In the past fifteen years, the role of smoothness in regularization theory aimed at the stable approximate solution of ill-posed operator equations in a Hilbert or Banach space setting has substantially grown. For such operator equations that represent inverse problems with applications in natural sciences, engineering, imaging and finance, the concept of smoothness is twofold: smoothness of elements in abstract function spaces to be reconstructed from noisy data (solution smoothness) on the one hand and smoothness of the linear or nonlinear forward operator in the model (operator smoothness) on the other hand. There is a strong interplay between both occurring varieties of smoothness. Successful regularization approaches are preferably adapted to expected smoothness and nonlinearity situations, but such expectations can fail. A typical example is the variational (Tikhonov-type) regularization with oversmoothing penalties, occurring when the penalty functional overestimates the actual smoothness such that the solution elements attain no finite penalty values. For oversmoothing penalties in Hilbert scale models, substantial convergence and rates results were recently achieved with the decisive participation of both applicants and their coauthors. The refinement and improvement of these results as well their extension to Banach space models and sparsity promoting regularization are challenging goals of this project with focus on classes of nonlinear inverse problems, where the character and degree of ill-posedness can be locally distributed. In this context, we also consider specific classes of inverse problems like the deautoconvolution problem for 2D-images and specific approaches like the data driven regularization as an aspect of deep learning, where missing components of the forward operator have to be compensated.
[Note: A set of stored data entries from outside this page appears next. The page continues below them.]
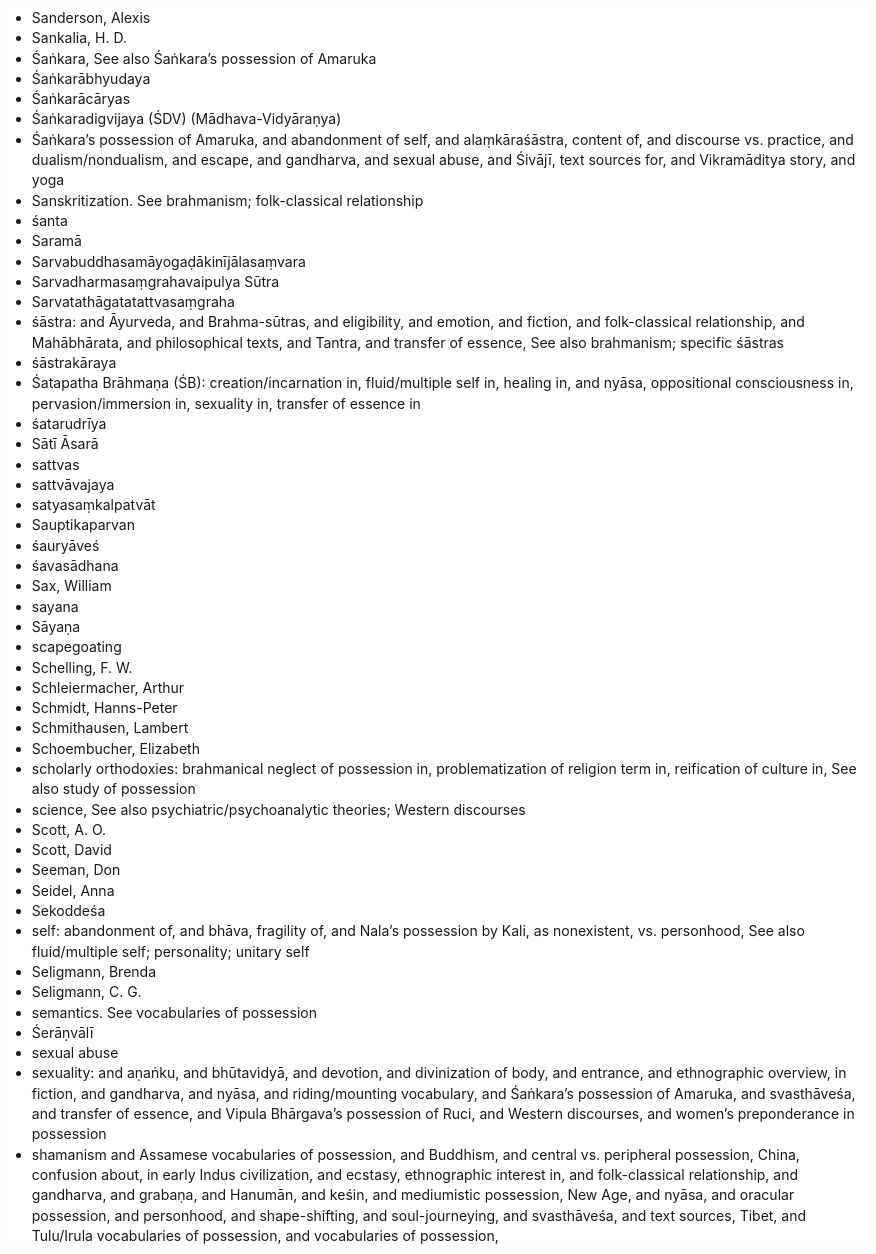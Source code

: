 - Sanderson, Alexis
- Sankalia, H. D.
- Śaṅkara, See also Śaṅkara’s possession of Amaruka
- Śaṅkarābhyudaya
- Śaṅkarācāryas
- Śaṅkaradigvijaya (ŚDV) (Mādhava-Vidyāraṇya)
- Śaṅkara’s possession of Amaruka, and abandonment of self, and alaṃkāraśāstra, content of, and discourse vs. practice, and dualism/nondualism, and escape, and gandharva, and sexual abuse, and Śivājī, text sources for, and Vikramāditya story, and yoga
- Sanskritization. See brahmanism; folk-classical relationship
- śanta
- Saramā
- Sarvabuddhasamāyogaḍākinījālasaṃvara
- Sarvadharmasaṃgrahavaipulya Sūtra
- Sarvatathāgatatattvasaṃgraha
- śāstra: and Āyurveda, and Brahma-sūtras, and eligibility, and emotion, and fiction, and folk-classical relationship, and Mahābhārata, and philosophical texts, and Tantra, and transfer of essence, See also brahmanism; specific śāstras
- śāstrakāraya
- Śatapatha Brāhmaṇa (ŚB): creation/incarnation in, fluid/multiple self in, healing in, and nyāsa, oppositional consciousness in, pervasion/immersion in, sexuality in, transfer of essence in
- śatarudrīya
- Sātī Āsarā
- sattvas
- sattvāvajaya
- satyasaṃkalpatvāt
- Sauptikaparvan
- śauryāveś
- śavasādhana
- Sax, William
- sayana
- Sāyaṇa
- scapegoating
- Schelling, F. W.
- Schleiermacher, Arthur
- Schmidt, Hanns-Peter
- Schmithausen, Lambert
- Schoembucher, Elizabeth
- scholarly orthodoxies: brahmanical neglect of possession in, problematization of religion term in, reification of culture in, See also study of possession
- science, See also psychiatric/psychoanalytic theories; Western discourses
- Scott, A. O.
- Scott, David
- Seeman, Don
- Seidel, Anna
- Sekoddeśa
- self: abandonment of, and bhāva, fragility of, and Nala’s possession by Kali, as nonexistent, vs. personhood, See also fluid/multiple self; personality; unitary self
- Seligmann, Brenda
- Seligmann, C. G.
- semantics. See vocabularies of possession
- Śerāṇvālī
- sexual abuse
- sexuality: and aṇaṅku, and bhūtavidyā, and devotion, and divinization of body, and entrance, and ethnographic overview, in fiction, and gandharva, and nyāsa, and riding/mounting vocabulary, and Śaṅkara’s possession of Amaruka, and svasthāveśa, and transfer of essence, and Vipula Bhārgava’s possession of Ruci, and Western discourses, and women’s preponderance in possession
- shamanism and Assamese vocabularies of possession, and Buddhism, and central vs. peripheral possession, China, confusion about, in early Indus civilization, and ecstasy, ethnographic interest in, and folk-classical relationship, and gandharva, and grabaṇa, and Hanumān, and keśin, and mediumistic possession, New Age, and nyāsa, and oracular possession, and personhood, and shape-shifting, and soul-journeying, and svasthāveśa, and text sources, Tibet, and Tulu/Irula vocabularies of possession, and vocabularies of possession,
Overall, by using analytical methods, discretization approaches and numerical experiments, the project intends to deliver a deeper understanding of methods for the treatment of oversmoothing models with their opportunities and limitations in light of occurring local ill-posedness phenomena in order to benefit from this for the selection of optimal regularization procedures and appropriate choices of the regularization parameters.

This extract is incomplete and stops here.